In a computer using virtual memory, page tables are used to map virtual addresses to physical addresses and to set the R/W/E permissions for each page. Regular page tables on ARMv7 are up to two levels deep and ARMv8 and ARMv7 LPAE tables can be up to three levels deep. To avoid walking the page table for each memory access, the pages in use are cached in a TLB. Cortex-A implementations use a modified Harvard architecture (separate datapaths for instructions and data) with separate small and fast L1 TLBs and a slower and larger unified L2 TLB.
The regular page size is 4KiB on most architectures, including ARM. To reduced the TLB pressure for applications which work with large datasets or which have large / fragmented code, huge pages (on Linux, 2MiB with ARMv7 LPAE / ARMv8 or 1MiB on ARMv7 without LPAE) can be used. Large page support for LPAE-enabled systems was added in the 3.11 version of the mainline Linux kernel - patch 1, patch2, patch 3 and patch 4 - support for transparent huge pages.

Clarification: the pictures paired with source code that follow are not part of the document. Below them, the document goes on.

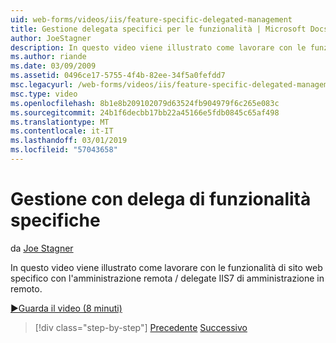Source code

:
```yaml
---
uid: web-forms/videos/iis/feature-specific-delegated-management
title: Gestione delegata specifici per le funzionalità | Microsoft Docs
author: JoeStagner
description: In questo video viene illustrato come lavorare con le funzionalità di sito web specifico con l'amministrazione remota / delegate IIS7 di amministrazione in remoto.
ms.author: riande
ms.date: 03/09/2009
ms.assetid: 0496ce17-5755-4f4b-82ee-34f5a0fefdd7
msc.legacyurl: /web-forms/videos/iis/feature-specific-delegated-management
msc.type: video
ms.openlocfilehash: 8b1e8b209102079d63524fb904979f6c265e083c
ms.sourcegitcommit: 24b1f6decbb17bb22a45166e5fdb0845c65af498
ms.translationtype: MT
ms.contentlocale: it-IT
ms.lasthandoff: 03/01/2019
ms.locfileid: "57043658"
---
```

<a name="feature-specific-delegated-management"></a>Gestione con delega di funzionalità specifiche
====================
da [Joe Stagner](https://github.com/JoeStagner)

In questo video viene illustrato come lavorare con le funzionalità di sito web specifico con l'amministrazione remota / delegate IIS7 di amministrazione in remoto.

[&#9654;Guarda il video (8 minuti)](https://channel9.msdn.com/Blogs/ASP-NET-Site-Videos/feature-specific-delegated-management)

> [!div class="step-by-step"]
> [Precedente](working-with-iis7-deligated-admin.md)
> [Successivo](troubleshooting-production-aspnet-apps.md)
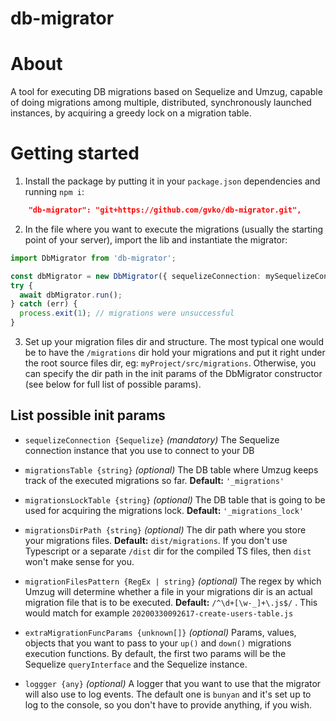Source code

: # db-migrator

# About

A tool for executing DB migrations based on Sequelize and Umzug, capable of doing migrations among multiple,
distributed, synchronously launched instances, by acquiring a greedy lock on a migration table.

# Getting started

1. Install the package by putting it in your `package.json` dependencies and running `npm i`:

```json
    "db-migrator": "git+https://github.com/gvko/db-migrator.git",
```

2. In the file where you want to execute the migrations (usually the starting point of your server), import the lib and
   instantiate the migrator:

```typescript
import DbMigrator from 'db-migrator';

const dbMigrator = new DbMigrator({ sequelizeConnection: mySequelizeConn });
try {
  await dbMigrator.run();
} catch (err) {
  process.exit(1); // migrations were unsuccessful
}
```

3. Set up your migration files dir and structure. The most typical one would be to have the `/migrations` dir hold your
   migrations and put it right under the root source files dir, eg: `myProject/src/migrations`. Otherwise, you can
   specify the dir path in the init params of the DbMigrator constructor (see below for full list of possible params).

## List possible init params

* `sequelizeConnection {Sequelize}` *(mandatory)* The Sequelize connection instance that you use to connect to your DB

* `migrationsTable {string}` *(optional)* The DB table where Umzug keeps track of the executed migrations so far.
  **Default:** `'_migrations'`

* `migrationsLockTable {string}` *(optional)* The DB table that is going to be used for acquiring the migrations
  lock. **Default:**  `'_migrations_lock'`

* `migrationsDirPath {string}` *(optional)* The dir path where you store your migrations files. **Default:**
  `dist/migrations`. If you don't use Typescript or a separate `/dist` dir for the compiled TS files, then `dist` won't
  make sense for you.

* `migrationFilesPattern {RegEx | string}` *(optional)* The regex by which Umzug will determine whether a file in your
  migrations dir is an actual migration file that is to be executed. **Default:** `/^\d+[\w-_]+\.js$/` . This would
  match for example `20200330092617-create-users-table.js`

* `extraMigrationFuncParams {unknown[]}` *(optional)* Params, values, objects that you want to pass to your `up()`
  and `down()` migrations execution functions. By default, the first two params will be the Sequelize `queryInterface`
  and the Sequelize instance.

* `loggger {any}` *(optional)* A logger that you want to use that the migrator will also use to log events. The default
  one is `bunyan` and it's set up to log to the console, so you don't have to provide anything, if you wish.
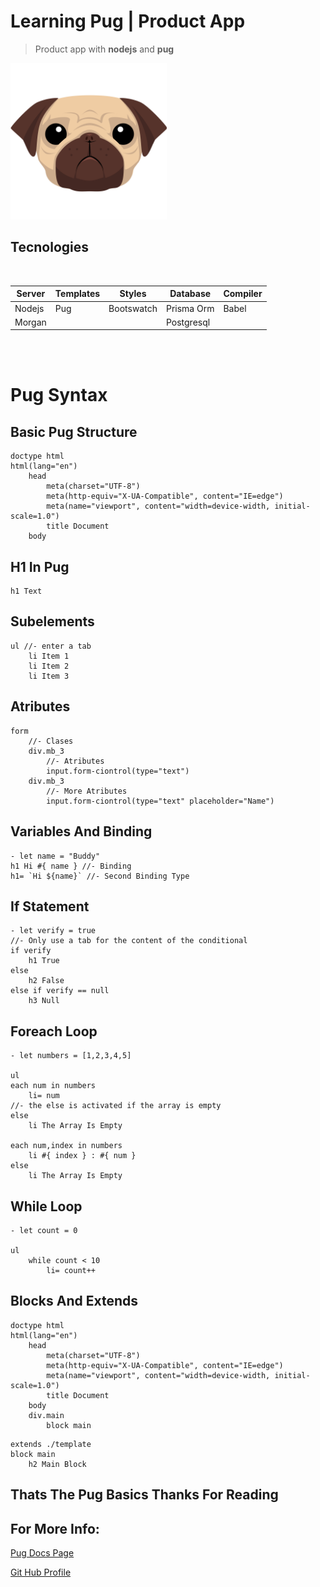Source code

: # Learning Pug | Product App
> Product app with **nodejs** and **pug**

<img src="./pug.png" alt="pug" width="250" height="250">

<br>

## Tecnologies

<br>

|Server|Templates|Styles    |Database  |Compiler|
|------|---------|----------|----------|--------|
|Nodejs|Pug      |Bootswatch|Prisma Orm|Babel   |
|Morgan|         |          |Postgresql|        |

<br>
<br>

# Pug Syntax

## Basic Pug Structure

```pug
doctype html
html(lang="en")
    head
        meta(charset="UTF-8")
        meta(http-equiv="X-UA-Compatible", content="IE=edge")
        meta(name="viewport", content="width=device-width, initial-scale=1.0")
        title Document
    body 
```

## H1 In Pug

```pug
h1 Text
```

## Subelements

```pug
ul //- enter a tab
    li Item 1
    li Item 2
    li Item 3
```

## Atributes

```pug
form
    //- Clases
    div.mb_3 
        //- Atributes
        input.form-ciontrol(type="text") 
    div.mb_3 
        //- More Atributes
        input.form-ciontrol(type="text" placeholder="Name") 

```

## Variables And Binding

```pug
- let name = "Buddy"
h1 Hi #{ name } //- Binding
h1= `Hi ${name}` //- Second Binding Type
```

## If Statement

```pug
- let verify = true
//- Only use a tab for the content of the conditional
if verify
    h1 True
else 
    h2 False
else if verify == null
    h3 Null 
```

## Foreach Loop

```pug
- let numbers = [1,2,3,4,5]

ul
each num in numbers
    li= num
//- the else is activated if the array is empty
else 
    li The Array Is Empty

each num,index in numbers
    li #{ index } : #{ num }
else 
    li The Array Is Empty
```

## While Loop

```pug
- let count = 0

ul
    while count < 10
        li= count++
```

## Blocks And Extends

```pug
doctype html
html(lang="en")
    head
        meta(charset="UTF-8")
        meta(http-equiv="X-UA-Compatible", content="IE=edge")
        meta(name="viewport", content="width=device-width, initial-scale=1.0")
        title Document
    body
    div.main
        block main 
```

```pug
extends ./template
block main
    h2 Main Block
```

## Thats The Pug Basics Thanks For Reading

## For More Info:

[Pug Docs Page](https://pugjs.org/api/getting-started.html)

[Git Hub Profile](https://github.com/RodrigoAlanisWeb)
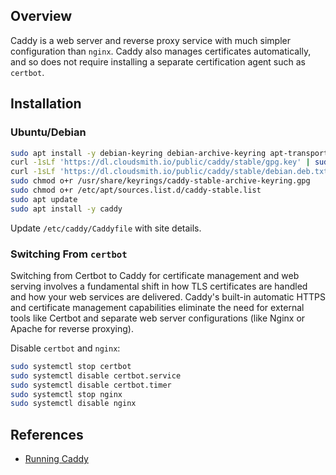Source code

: ## Overview

Caddy is a web server and reverse proxy service with much simpler configuration than `nginx`.  Caddy also manages certificates automatically, and so does not require installing a separate certification agent such as `certbot`.
## Installation

### Ubuntu/Debian 

```sh
sudo apt install -y debian-keyring debian-archive-keyring apt-transport-https
curl -1sLf 'https://dl.cloudsmith.io/public/caddy/stable/gpg.key' | sudo gpg --dearmor -o /usr/share/keyrings/caddy-stable-archive-keyring.gpg
curl -1sLf 'https://dl.cloudsmith.io/public/caddy/stable/debian.deb.txt' | sudo tee /etc/apt/sources.list.d/caddy-stable.list
sudo chmod o+r /usr/share/keyrings/caddy-stable-archive-keyring.gpg
sudo chmod o+r /etc/apt/sources.list.d/caddy-stable.list
sudo apt update
sudo apt install -y caddy
```

Update `/etc/caddy/Caddyfile` with site details.

### Switching From `certbot`

Switching from Certbot to Caddy for certificate management and web serving involves a fundamental shift in how TLS certificates are handled and how your web services are delivered. Caddy's built-in automatic HTTPS and certificate management capabilities eliminate the need for external tools like Certbot and separate web server configurations (like Nginx or Apache for reverse proxying).

Disable `certbot` and `nginx`:

```sh
sudo systemctl stop certbot
sudo systemctl disable certbot.service
sudo systemctl disable certbot.timer
sudo systemctl stop nginx
sudo systemctl disable nginx
```
## References

- [Running Caddy](https://caddyserver.com/docs/running)
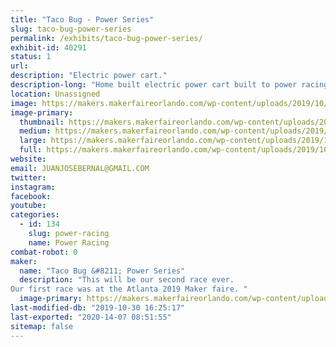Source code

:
 ```yaml
---
title: "Taco Bug - Power Series"
slug: taco-bug-power-series
permalink: /exhibits/taco-bug-power-series/
exhibit-id: 40291
status: 1
url: 
description: "Electric power cart."
description-long: "Home built electric power cart built to power racing series specs."
location: Unassigned
image: https://makers.makerfaireorlando.com/wp-content/uploads/2019/10/TACO-BUG-Logo-And-Name-1-1024x791.png
image-primary:
  thumbnail: https://makers.makerfaireorlando.com/wp-content/uploads/2019/10/TACO-BUG-Logo-And-Name-1-150x150.png
  medium: https://makers.makerfaireorlando.com/wp-content/uploads/2019/10/TACO-BUG-Logo-And-Name-1-300x232.png
  large: https://makers.makerfaireorlando.com/wp-content/uploads/2019/10/TACO-BUG-Logo-And-Name-1-1024x791.png
  full: https://makers.makerfaireorlando.com/wp-content/uploads/2019/10/TACO-BUG-Logo-And-Name-1.png
website: 
email: JUANJOSEBERNAL@GMAIL.COM
twitter: 
instagram: 
facebook: 
youtube: 
categories:
  - id: 134
    slug: power-racing
    name: Power Racing
combat-robot: 0
maker:
  name: "Taco Bug &#8211; Power Series"
  description: "This will be our second race ever. 
Our first race was at the Atlanta 2019 Maker faire. "
  image-primary: https://makers.makerfaireorlando.com/wp-content/uploads/2019/10/TACO-BUG-Logo-And-Name-1024x791.png
last-modified-db: "2019-10-30 16:25:17"
last-exported: "2020-14-07 08:51:55"
sitemap: false
---
```

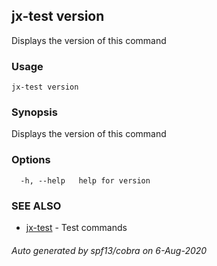 ## jx-test version

Displays the version of this command

### Usage

```
jx-test version
```

### Synopsis

Displays the version of this command

### Options

```
  -h, --help   help for version
```

### SEE ALSO

* [jx-test](jx-test.md)	 - Test commands

###### Auto generated by spf13/cobra on 6-Aug-2020
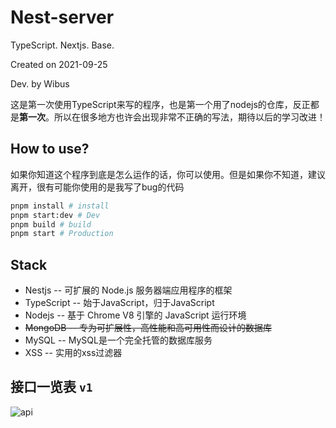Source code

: # Nest-server

TypeScript. Nextjs. Base.

Created on 2021-09-25

Dev. by Wibus

这是第一次使用TypeScript来写的程序，也是第一个用了nodejs的仓库，反正都是**第一次**。所以在很多地方也许会出现非常不正确的写法，期待以后的学习改进！

## How to use?

如果你知道这个程序到底是怎么运作的话，你可以使用。但是如果你不知道，建议离开，很有可能你使用的是我写了bug的代码

```bash
pnpm install # install
pnpm start:dev # Dev
pnpm build # build
pnpm start # Production
```

## Stack

- Nestjs -- 可扩展的 Node.js 服务器端应用程序的框架
- TypeScript -- 始于JavaScript，归于JavaScript
- Nodejs -- 基于 Chrome V8 引擎的 JavaScript 运行环境
- ~~MongoDB -- 专为可扩展性，高性能和高可用性而设计的数据库~~
- MySQL -- MySQL是一个完全托管的数据库服务
- XSS -- 实用的xss过滤器

## 接口一览表 `v1`

![api](https://gitee.com/wibus/blog-assets-goo/raw/master/asset-pic/20210925081804.jpg)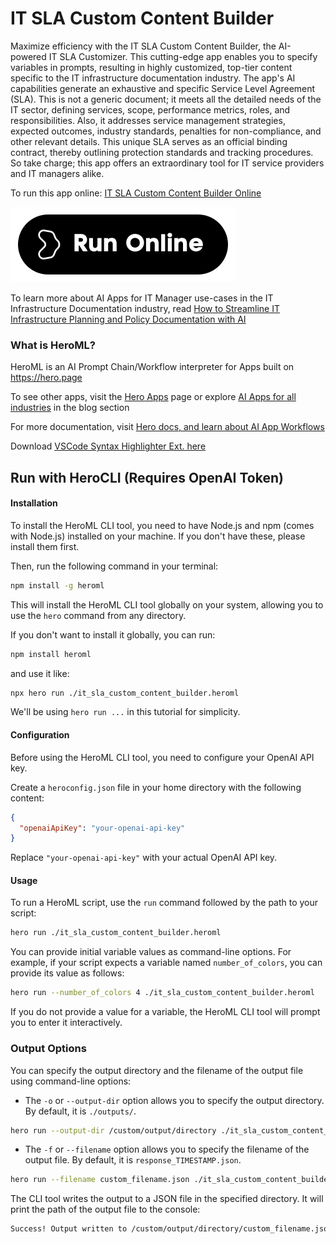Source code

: # IT SLA Custom Content Builder

Maximize efficiency with the IT SLA Custom Content Builder, the AI-powered IT SLA Customizer. This cutting-edge app enables you to specify variables in prompts, resulting in highly customized, top-tier content specific to the IT infrastructure documentation industry. The app's AI capabilities generate an exhaustive and specific Service Level Agreement (SLA). This is not a generic document; it meets all the detailed needs of the IT sector, defining services, scope, performance metrics, roles, and responsibilities. Also, it addresses service management strategies, expected outcomes, industry standards, penalties for non-compliance, and other relevant details. This unique SLA serves as an official binding contract, thereby outlining protection standards and tracking procedures. So take charge; this app offers an extraordinary tool for IT service providers and IT managers alike.

To run this app online: [IT SLA Custom Content Builder Online](https://hero.page/app/it-sla-custom-content-builder-ai-powered-it-sla-customizer/GaHV4zut9ZuoHdaZYMtV)

[![Run IT SLA Custom Content Builder Online](/assets/run.svg)](https://hero.page/app/it-sla-custom-content-builder-ai-powered-it-sla-customizer/GaHV4zut9ZuoHdaZYMtV)

To learn more about AI Apps for IT Manager use-cases in the IT Infrastructure Documentation industry, read [How to Streamline IT Infrastructure Planning and Policy Documentation with AI](https://hero.page/blog/ai/it-infrastructure-documentation/how-to-streamline-it-infrastructure-planning-and-policy-documentation-with-ai/171013)

### What is HeroML?
HeroML is an AI Prompt Chain/Workflow interpreter for Apps built on https://hero.page 

To see other apps, visit the [Hero Apps](https://hero.page/apps) page or explore [AI Apps for all industries](https://hero.page/blog) in the blog section

For more documentation, visit [Hero docs, and learn about AI App Workflows](https://hero.page/tutorials/introduction-to-heroml)

Download [VSCode Syntax Highlighter Ext. here](https://marketplace.visualstudio.com/items?itemName=hero-page.heroml)

## Run with HeroCLI (Requires OpenAI Token)

#### Installation

To install the HeroML CLI tool, you need to have Node.js and npm (comes with Node.js) installed on your machine. If you don't have these, please install them first. 

Then, run the following command in your terminal:

```bash
npm install -g heroml
```

This will install the HeroML CLI tool globally on your system, allowing you to use the `hero` command from any directory.

If you don't want to install it globally, you can run:

```bash
npm install heroml
```

and use it like:

```bash
npx hero run ./it_sla_custom_content_builder.heroml
```

We'll be using `hero run ...` in this tutorial for simplicity.

#### Configuration

Before using the HeroML CLI tool, you need to configure your OpenAI API key. 

Create a `heroconfig.json` file in your home directory with the following content:

```json
{
  "openaiApiKey": "your-openai-api-key"
}
```

Replace `"your-openai-api-key"` with your actual OpenAI API key.

#### Usage

To run a HeroML script, use the `run` command followed by the path to your script:

```bash
hero run ./it_sla_custom_content_builder.heroml
```

You can provide initial variable values as command-line options. For example, if your script expects a variable named `number_of_colors`, you can provide its value as follows:

```bash
hero run --number_of_colors 4 ./it_sla_custom_content_builder.heroml
```

If you do not provide a value for a variable, the HeroML CLI tool will prompt you to enter it interactively.

### Output Options

You can specify the output directory and the filename of the output file using command-line options:

- The `-o` or `--output-dir` option allows you to specify the output directory. By default, it is `./outputs/`.

```bash
hero run --output-dir /custom/output/directory ./it_sla_custom_content_builder.heroml
```

- The `-f` or `--filename` option allows you to specify the filename of the output file. By default, it is `response_TIMESTAMP.json`.

```bash
hero run --filename custom_filename.json ./it_sla_custom_content_builder.heroml
```

The CLI tool writes the output to a JSON file in the specified directory. It will print the path of the output file to the console:

```bash
Success! Output written to /custom/output/directory/custom_filename.json
```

The issue is that many ARMv7 cores from ARM don't properly support caching huge pages in their L1 TLB. To quote the Cortex-A15 TRM:
If the page tables map the memory region to a larger granularity than 4K, it only allocates one mapping for the particular 4K region to which the current access corresponds.
The L2 TLB generally supports huge pages, but it can also cache a high number of entries. Even with 4 KiB pages, I don't expect L2 TLB misses to cause a significant slowdown for most applications.
The table below summarizes the TLB capabilities and sizes for ARM Cortex-A cores:
Core | LPAE support | L1 data TLB size | L1 data huge page support | L1 inst. TLB size | L1 inst. huge page support | L2 TLB size | L2 TLB huge page support |
---|---|---|---|---|---|---|---|
Cortex-A5 | N | 10 | ? | 10 | ? | 128 | Y |
Cortex-A7 | Y | 10 | ? | 10 | ? | 256 | Y |
Cortex-A8 | N | 32 | Y | 32 | Y | N/A | N/A |
Cortex-A9 | N | 32 | ? | 32 or 64 | ? | 4 + (64, 128, 256 or 512) | Y |
Cortex-A15 | Y | 32 (reads) + 32 (writes) | Optional 1M | 32 | N | 512 | 64K, 1M, 2M, 16M, 1G |
Cortex-A17 | Y | 32 | 1M | 32, 48 or 64 | 1M | 1024 | 64K, 1M, 2M, 16M, 1G |
Cortex-A53 | N/A (64-bit) | 10 | ? | 10 | ? | 512 | 64K, 1M, 2M, 16M, 512M (?) |
Cortex-A57 | N/A (64-bit) | 32 | 64K, 1M | 48 | 64K, 1M | 1024 | 64K, 1M, 2M, 16M, 512M, 1G |
Cortex-A72 | N/A (64-bit) | 32 | 64K, 1M | 48 | 64K, 1M | 1024 | 64K, 1M, 2M, 16M, 512M, 1G |
Cortex-A73 | N/A (64-bit) | 48 | 16K, 64K, 1M | 32 | 16K, 64K, 1M | 1024 + 128 | 1024 * (16K, 64K) + 128 * (1M, 2M, 16M, 32M, 512M, 1G) |
In the TRMs for A5, A7, A9 and A53 it's not clear what sizes are supported by the L1 micro TLBs.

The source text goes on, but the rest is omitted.